Between evolving social norms, technology and the added restrictions of COVID, the landscape has completely changed for singles looking to meet and spend time with someone special. In fact, the term “dating” is definitely not to be used so cavalierly and is now considered a term reserved for a relationship status that has already progressed through two or three prior phases.
Marybeth Bock, MPH, researcher, and author, has accurately identified what has replaced the old-school concept of dating:
- Phase One commences with Social Media Research, also known as “Stalking.” In under three minutes, enough data can be gathered to let the teen know if they even need to contemplate moving on to the next phase. Of course, dating apps, such as the top three Bumble, Tinder and OkCupid, have become staples and can fast-track Phase One even more efficiently.
- Phase Two can begin if the two online personas look mutually acceptable enough to move forward. This is known as “Talking” — which is a total misnomer, as it usually just consists of reciprocated Snap Chats and texts. Phase Two can last for days or months.
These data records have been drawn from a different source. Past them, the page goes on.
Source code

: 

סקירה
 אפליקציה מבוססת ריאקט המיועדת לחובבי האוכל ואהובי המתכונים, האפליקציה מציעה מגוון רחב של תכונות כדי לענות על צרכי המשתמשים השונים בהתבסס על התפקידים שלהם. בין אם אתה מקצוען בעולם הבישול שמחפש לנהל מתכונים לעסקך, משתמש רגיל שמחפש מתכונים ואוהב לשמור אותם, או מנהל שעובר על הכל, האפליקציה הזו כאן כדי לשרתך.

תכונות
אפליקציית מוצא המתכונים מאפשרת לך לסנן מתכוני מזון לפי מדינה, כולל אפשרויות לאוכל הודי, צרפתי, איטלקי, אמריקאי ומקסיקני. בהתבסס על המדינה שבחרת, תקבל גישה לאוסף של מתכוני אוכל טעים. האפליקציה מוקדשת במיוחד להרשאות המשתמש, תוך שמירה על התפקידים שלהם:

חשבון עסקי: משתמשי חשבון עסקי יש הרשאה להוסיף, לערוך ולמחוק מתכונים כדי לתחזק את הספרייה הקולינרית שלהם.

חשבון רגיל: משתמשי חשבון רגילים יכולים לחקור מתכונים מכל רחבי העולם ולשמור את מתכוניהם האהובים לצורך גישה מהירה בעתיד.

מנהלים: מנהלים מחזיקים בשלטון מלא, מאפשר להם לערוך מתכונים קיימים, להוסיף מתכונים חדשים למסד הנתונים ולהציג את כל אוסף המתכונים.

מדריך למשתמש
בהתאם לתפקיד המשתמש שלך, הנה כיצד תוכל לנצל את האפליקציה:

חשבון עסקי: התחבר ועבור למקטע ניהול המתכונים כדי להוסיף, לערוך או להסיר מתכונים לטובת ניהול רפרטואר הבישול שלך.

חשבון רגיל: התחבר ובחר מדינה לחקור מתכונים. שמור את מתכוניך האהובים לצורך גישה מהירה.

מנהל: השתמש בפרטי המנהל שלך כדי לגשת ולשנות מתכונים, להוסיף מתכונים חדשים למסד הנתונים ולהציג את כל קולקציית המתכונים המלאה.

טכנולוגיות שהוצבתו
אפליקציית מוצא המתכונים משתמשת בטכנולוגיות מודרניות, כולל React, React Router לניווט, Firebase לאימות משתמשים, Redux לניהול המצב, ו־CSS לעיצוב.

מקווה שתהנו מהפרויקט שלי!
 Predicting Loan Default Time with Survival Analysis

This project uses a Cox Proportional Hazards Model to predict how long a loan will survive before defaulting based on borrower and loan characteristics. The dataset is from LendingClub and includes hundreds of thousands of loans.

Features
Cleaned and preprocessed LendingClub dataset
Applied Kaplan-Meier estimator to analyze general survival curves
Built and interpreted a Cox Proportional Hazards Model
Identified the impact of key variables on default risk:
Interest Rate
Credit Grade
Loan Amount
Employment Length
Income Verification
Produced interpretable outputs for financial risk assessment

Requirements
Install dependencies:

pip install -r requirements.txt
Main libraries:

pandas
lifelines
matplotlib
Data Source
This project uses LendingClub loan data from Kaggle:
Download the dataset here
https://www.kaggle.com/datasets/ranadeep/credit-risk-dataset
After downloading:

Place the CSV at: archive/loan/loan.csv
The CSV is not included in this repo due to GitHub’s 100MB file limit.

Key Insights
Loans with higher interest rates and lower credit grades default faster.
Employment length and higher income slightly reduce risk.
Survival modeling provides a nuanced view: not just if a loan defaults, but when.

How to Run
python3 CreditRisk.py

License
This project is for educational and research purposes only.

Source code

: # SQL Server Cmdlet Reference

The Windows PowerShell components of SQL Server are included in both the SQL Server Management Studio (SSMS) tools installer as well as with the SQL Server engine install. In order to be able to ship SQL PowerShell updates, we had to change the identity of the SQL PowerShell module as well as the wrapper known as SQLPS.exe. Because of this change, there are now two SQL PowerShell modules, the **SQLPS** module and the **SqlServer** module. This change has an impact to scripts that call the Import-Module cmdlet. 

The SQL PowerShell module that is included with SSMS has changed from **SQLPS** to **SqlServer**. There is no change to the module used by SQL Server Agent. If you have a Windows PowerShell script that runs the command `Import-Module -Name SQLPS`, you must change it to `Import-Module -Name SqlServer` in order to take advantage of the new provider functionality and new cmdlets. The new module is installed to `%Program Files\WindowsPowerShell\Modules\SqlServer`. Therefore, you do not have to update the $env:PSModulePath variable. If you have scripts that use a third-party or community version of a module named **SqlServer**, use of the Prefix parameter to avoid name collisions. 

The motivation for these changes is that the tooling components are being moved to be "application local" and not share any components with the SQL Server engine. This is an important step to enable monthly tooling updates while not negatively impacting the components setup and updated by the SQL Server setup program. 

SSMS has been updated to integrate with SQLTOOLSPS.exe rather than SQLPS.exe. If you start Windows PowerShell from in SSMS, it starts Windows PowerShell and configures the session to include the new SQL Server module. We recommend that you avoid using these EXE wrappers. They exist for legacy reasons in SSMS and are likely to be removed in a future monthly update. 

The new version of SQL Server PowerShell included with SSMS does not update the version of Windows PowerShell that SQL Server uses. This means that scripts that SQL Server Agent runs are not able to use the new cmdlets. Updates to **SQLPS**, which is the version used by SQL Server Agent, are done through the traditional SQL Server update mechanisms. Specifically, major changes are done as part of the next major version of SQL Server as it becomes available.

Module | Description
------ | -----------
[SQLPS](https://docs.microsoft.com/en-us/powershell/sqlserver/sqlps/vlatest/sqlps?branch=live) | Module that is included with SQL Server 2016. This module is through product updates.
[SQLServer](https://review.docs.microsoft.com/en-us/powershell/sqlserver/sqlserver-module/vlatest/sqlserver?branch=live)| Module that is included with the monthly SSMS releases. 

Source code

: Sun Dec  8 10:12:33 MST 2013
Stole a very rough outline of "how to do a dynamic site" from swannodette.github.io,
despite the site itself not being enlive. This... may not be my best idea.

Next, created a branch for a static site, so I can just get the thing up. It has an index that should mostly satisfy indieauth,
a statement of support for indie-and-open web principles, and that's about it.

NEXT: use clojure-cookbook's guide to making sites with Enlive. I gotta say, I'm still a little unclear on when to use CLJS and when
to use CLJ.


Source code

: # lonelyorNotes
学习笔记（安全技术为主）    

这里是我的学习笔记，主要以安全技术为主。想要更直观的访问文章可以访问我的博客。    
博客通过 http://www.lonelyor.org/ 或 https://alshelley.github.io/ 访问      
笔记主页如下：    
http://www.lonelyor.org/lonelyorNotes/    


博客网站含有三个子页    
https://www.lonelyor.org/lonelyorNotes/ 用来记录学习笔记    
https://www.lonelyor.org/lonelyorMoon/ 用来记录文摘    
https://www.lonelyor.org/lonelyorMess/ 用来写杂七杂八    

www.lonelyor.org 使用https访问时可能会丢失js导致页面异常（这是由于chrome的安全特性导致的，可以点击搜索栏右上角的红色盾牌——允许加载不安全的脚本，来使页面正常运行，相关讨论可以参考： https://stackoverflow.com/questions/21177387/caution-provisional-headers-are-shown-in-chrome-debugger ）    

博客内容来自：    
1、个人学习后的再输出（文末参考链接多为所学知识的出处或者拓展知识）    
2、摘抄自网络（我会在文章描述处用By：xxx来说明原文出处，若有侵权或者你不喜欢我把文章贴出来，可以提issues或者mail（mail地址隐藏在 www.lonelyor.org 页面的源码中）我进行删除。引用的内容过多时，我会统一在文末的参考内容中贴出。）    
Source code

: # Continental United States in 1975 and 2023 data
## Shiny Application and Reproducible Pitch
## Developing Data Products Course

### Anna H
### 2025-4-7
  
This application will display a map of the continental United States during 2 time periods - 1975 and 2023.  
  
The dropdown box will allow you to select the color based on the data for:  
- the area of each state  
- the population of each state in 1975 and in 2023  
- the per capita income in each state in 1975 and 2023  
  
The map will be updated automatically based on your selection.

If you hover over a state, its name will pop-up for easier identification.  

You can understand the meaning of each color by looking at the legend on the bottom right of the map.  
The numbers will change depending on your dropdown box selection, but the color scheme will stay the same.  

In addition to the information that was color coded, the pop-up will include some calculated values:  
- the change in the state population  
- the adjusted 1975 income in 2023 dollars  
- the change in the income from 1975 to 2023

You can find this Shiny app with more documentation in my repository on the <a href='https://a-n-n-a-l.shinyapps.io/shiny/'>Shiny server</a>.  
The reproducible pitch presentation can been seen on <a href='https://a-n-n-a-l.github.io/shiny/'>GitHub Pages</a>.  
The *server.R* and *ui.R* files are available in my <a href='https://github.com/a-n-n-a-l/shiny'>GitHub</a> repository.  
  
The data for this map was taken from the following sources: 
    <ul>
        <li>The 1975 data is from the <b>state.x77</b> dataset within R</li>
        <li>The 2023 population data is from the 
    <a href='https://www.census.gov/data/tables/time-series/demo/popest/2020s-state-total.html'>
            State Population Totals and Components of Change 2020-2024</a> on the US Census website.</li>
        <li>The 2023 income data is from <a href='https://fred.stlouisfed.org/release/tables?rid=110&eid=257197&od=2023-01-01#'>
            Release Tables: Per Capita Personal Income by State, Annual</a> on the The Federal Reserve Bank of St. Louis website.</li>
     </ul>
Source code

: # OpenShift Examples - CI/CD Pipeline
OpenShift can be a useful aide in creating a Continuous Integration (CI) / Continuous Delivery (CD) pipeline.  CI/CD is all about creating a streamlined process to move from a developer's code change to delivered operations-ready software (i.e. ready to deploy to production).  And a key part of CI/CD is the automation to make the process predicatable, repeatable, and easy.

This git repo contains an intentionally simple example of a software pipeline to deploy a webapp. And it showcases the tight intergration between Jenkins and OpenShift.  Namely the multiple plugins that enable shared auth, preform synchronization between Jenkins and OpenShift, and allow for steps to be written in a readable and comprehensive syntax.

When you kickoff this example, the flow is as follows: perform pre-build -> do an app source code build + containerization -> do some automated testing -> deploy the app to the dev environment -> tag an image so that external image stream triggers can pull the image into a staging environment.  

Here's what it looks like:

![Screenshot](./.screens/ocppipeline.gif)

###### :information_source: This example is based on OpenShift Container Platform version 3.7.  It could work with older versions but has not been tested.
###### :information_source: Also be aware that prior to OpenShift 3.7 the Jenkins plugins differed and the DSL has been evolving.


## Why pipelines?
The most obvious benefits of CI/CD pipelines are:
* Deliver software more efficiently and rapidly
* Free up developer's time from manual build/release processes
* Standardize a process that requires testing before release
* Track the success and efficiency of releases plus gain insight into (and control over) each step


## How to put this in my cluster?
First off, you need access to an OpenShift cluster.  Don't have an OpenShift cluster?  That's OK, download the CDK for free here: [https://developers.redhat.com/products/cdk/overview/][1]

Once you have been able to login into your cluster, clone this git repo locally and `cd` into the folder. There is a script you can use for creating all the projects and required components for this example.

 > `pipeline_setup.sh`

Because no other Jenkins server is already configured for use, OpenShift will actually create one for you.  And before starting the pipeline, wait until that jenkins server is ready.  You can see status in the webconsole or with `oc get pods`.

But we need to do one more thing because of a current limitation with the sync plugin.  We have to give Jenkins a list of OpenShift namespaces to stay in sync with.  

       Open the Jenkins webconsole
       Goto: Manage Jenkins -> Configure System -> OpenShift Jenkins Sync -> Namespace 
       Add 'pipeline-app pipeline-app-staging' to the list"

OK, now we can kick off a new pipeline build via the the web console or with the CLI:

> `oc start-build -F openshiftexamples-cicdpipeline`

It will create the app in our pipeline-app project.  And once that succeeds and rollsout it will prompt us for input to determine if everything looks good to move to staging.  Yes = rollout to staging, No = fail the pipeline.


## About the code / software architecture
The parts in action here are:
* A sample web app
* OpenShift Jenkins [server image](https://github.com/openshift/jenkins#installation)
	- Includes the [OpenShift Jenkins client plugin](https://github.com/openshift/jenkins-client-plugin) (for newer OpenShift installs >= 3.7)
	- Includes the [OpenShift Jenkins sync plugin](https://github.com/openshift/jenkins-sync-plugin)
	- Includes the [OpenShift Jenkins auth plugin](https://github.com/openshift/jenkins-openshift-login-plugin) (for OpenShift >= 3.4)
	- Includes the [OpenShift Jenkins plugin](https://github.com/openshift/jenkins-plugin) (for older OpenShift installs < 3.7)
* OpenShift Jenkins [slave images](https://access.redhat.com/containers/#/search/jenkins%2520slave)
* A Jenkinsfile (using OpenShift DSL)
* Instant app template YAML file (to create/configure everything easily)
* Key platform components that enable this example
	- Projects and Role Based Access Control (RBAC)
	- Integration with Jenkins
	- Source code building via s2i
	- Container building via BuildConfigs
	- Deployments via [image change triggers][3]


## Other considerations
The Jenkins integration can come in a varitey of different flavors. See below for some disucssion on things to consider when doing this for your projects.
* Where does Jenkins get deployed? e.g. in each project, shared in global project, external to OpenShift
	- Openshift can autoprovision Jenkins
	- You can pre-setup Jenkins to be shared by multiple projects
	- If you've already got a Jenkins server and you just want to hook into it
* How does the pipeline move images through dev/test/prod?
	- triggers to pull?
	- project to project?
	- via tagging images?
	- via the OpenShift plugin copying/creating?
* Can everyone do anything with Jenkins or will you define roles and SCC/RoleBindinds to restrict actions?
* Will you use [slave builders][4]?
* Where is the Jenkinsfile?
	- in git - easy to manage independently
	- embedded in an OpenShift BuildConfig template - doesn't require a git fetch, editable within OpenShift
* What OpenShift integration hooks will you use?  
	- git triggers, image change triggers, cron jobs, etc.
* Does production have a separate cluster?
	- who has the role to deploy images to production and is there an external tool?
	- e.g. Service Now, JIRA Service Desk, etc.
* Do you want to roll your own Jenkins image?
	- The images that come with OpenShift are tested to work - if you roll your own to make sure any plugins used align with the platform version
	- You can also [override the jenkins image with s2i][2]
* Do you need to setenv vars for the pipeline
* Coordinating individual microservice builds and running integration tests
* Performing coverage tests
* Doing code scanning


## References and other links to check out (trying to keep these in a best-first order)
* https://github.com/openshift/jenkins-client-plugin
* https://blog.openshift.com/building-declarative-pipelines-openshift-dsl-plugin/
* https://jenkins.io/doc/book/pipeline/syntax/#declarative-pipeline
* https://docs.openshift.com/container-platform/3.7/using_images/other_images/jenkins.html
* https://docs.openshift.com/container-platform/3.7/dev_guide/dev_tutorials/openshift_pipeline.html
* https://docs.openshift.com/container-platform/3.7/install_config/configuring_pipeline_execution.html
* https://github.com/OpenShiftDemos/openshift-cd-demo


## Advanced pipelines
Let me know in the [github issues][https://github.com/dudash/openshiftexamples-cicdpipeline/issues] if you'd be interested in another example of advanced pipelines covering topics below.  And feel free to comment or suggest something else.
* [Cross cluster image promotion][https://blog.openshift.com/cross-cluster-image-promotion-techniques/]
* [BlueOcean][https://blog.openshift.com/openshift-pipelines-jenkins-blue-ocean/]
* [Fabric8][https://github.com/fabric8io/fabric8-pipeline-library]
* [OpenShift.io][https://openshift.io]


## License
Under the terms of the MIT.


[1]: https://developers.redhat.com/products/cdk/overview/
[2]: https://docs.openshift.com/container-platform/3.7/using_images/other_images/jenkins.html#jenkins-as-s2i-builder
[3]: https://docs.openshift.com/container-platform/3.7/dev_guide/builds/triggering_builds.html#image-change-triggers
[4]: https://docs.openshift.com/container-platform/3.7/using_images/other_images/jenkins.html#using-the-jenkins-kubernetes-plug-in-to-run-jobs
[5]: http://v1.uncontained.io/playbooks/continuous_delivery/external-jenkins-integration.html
- Phase Three, known as “Hanging Out,” can begin if Talking goes well and the willing participants want to move on. This can occur in groups, or with just the two people involved. At this stage, parents might foolishly assume dating has commenced, but that term still should not be used, unless your teen or young adult has explicitly used it themselves first.
But what hasn’t changed is the need to understand the importance of healthy relationships.
Character remains the most important aspect of any relationship: online, face-to-face, short-term, long-term, romantic, or just friends. We use the Whole Person Circle as a great resource for a multi-faceted approach to knowing themselves and others.
Most of the initial attraction in a relationship, let’s face it, is a physical attraction. That has not changed over the centuries. A look from someone who notices you, and you notice them back often sends sparks flying. The challenge now with online apps is you see what the other person wants you to see. The environment, the pose, the filter, the projection- they are all controlled by the poster. It is important to not only be aware and wise to deception, but to consider their own profiles and what they are projecting. Are you being honest and real? How can you determine if what you are seeing is honest and real? Is honesty important in a relationship? The best strategy is to BE the type of person you want to attract.
This part of the whole person goes beyond the physical attraction and explores the intellectual part of a person. What does this person like to read? What or who influences their opinions? What are their goals? What value do they put on learning new things? What do they think about most? This can add a whole new strategy to online texting conversations.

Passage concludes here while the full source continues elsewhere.